Leaving out the pictures, return each line of the entries from the first through the line with "1. http://humanparagon.com/strong-and-weak-ai/", and only those lines.

→ **Data entries**:
╭──
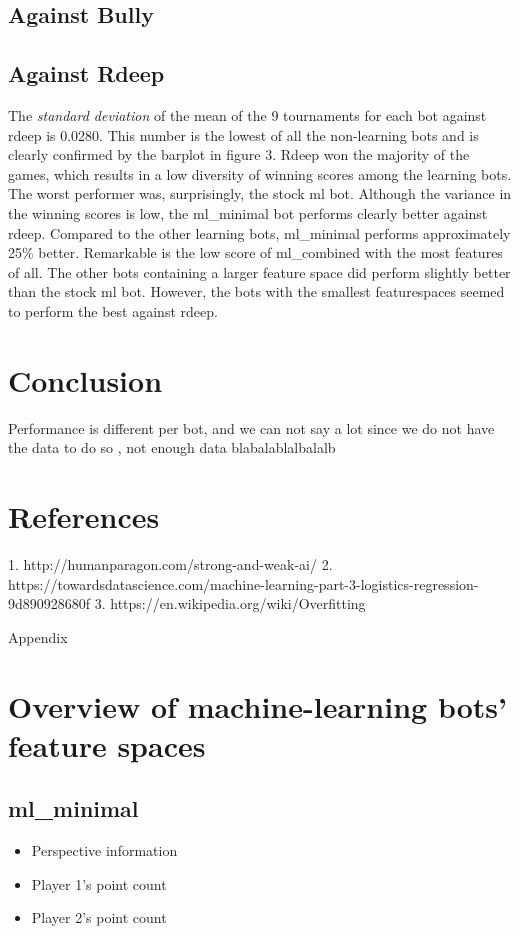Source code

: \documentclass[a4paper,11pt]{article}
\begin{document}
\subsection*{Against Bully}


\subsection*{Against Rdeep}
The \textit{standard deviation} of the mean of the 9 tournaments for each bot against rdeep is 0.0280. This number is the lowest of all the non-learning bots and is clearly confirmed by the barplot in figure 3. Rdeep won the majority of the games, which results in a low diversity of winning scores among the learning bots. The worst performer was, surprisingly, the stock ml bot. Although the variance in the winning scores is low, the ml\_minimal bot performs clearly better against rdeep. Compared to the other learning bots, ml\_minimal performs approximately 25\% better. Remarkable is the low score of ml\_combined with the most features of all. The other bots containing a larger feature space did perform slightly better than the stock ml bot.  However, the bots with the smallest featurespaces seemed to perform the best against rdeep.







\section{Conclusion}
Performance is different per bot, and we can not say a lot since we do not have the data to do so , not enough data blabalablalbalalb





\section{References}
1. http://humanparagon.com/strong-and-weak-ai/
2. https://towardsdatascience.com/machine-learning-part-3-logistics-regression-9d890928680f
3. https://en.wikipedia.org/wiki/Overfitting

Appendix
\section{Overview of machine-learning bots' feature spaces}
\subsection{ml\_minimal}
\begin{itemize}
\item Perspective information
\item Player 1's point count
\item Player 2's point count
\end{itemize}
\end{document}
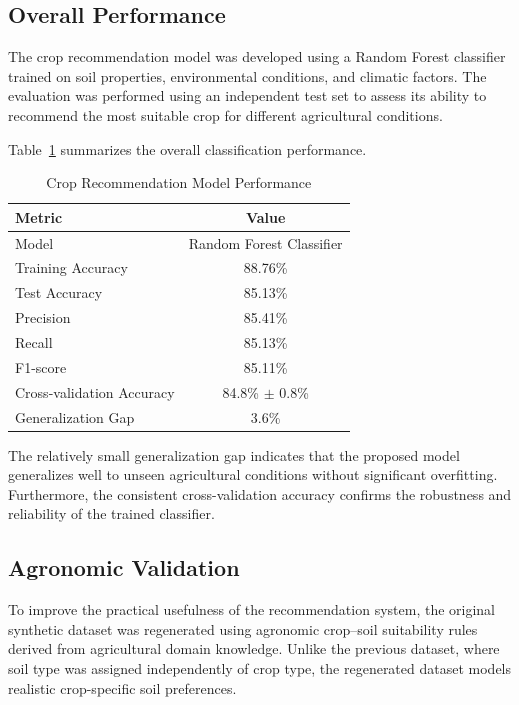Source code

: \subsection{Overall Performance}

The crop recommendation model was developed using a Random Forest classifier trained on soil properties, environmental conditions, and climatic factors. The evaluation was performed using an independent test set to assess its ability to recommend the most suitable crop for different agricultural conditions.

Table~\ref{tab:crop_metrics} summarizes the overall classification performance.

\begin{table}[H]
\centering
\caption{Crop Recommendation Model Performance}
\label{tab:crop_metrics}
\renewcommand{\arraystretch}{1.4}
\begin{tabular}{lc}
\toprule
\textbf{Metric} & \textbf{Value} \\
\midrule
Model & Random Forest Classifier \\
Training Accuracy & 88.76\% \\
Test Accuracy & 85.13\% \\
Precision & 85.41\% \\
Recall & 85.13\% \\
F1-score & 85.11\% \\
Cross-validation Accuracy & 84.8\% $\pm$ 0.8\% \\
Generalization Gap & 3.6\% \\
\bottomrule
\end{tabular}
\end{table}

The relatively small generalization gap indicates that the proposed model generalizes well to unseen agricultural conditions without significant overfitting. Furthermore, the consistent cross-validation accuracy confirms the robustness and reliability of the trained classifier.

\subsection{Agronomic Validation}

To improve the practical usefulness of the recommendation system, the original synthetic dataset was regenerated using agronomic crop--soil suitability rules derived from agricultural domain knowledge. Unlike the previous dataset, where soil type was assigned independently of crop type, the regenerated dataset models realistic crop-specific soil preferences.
╰──
→ **Result below**:
Source code

: \documentclass[a4paper,11pt]{article}
\begin{document}
\subsection*{Against Bully}


\subsection*{Against Rdeep}
The \textit{standard deviation} of the mean of the 9 tournaments for each bot against rdeep is 0.0280. This number is the lowest of all the non-learning bots and is clearly confirmed by the barplot in figure 3. Rdeep won the majority of the games, which results in a low diversity of winning scores among the learning bots. The worst performer was, surprisingly, the stock ml bot. Although the variance in the winning scores is low, the ml\_minimal bot performs clearly better against rdeep. Compared to the other learning bots, ml\_minimal performs approximately 25\% better. Remarkable is the low score of ml\_combined with the most features of all. The other bots containing a larger feature space did perform slightly better than the stock ml bot.  However, the bots with the smallest featurespaces seemed to perform the best against rdeep.







\section{Conclusion}
Performance is different per bot, and we can not say a lot since we do not have the data to do so , not enough data blabalablalbalalb





\section{References}
1. http://humanparagon.com/strong-and-weak-ai/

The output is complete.